[[ Entries provided, beginning ]]

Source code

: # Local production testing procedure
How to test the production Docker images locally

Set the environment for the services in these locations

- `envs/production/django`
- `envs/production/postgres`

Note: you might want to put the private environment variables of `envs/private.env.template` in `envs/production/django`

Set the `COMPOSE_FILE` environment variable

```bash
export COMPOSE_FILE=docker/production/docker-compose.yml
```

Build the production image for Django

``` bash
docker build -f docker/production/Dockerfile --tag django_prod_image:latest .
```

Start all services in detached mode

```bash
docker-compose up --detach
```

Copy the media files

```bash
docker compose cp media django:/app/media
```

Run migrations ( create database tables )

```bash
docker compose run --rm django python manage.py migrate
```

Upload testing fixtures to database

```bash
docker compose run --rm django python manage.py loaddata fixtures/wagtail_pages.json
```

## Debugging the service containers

[[ Entries provided, end ]]

Could you write out all the data exactly as it is given?

▶ **Exercise answer**
Source code

: # Local production testing procedure
How to test the production Docker images locally

Set the environment for the services in these locations

- `envs/production/django`
- `envs/production/postgres`

Note: you might want to put the private environment variables of `envs/private.env.template` in `envs/production/django`

Set the `COMPOSE_FILE` environment variable

```bash
export COMPOSE_FILE=docker/production/docker-compose.yml
```

Build the production image for Django

``` bash
docker build -f docker/production/Dockerfile --tag django_prod_image:latest .
```

Start all services in detached mode

```bash
docker-compose up --detach
```

Copy the media files

```bash
docker compose cp media django:/app/media
```

Run migrations ( create database tables )

```bash
docker compose run --rm django python manage.py migrate
```

Upload testing fixtures to database

```bash
docker compose run --rm django python manage.py loaddata fixtures/wagtail_pages.json
```

## Debugging the service containers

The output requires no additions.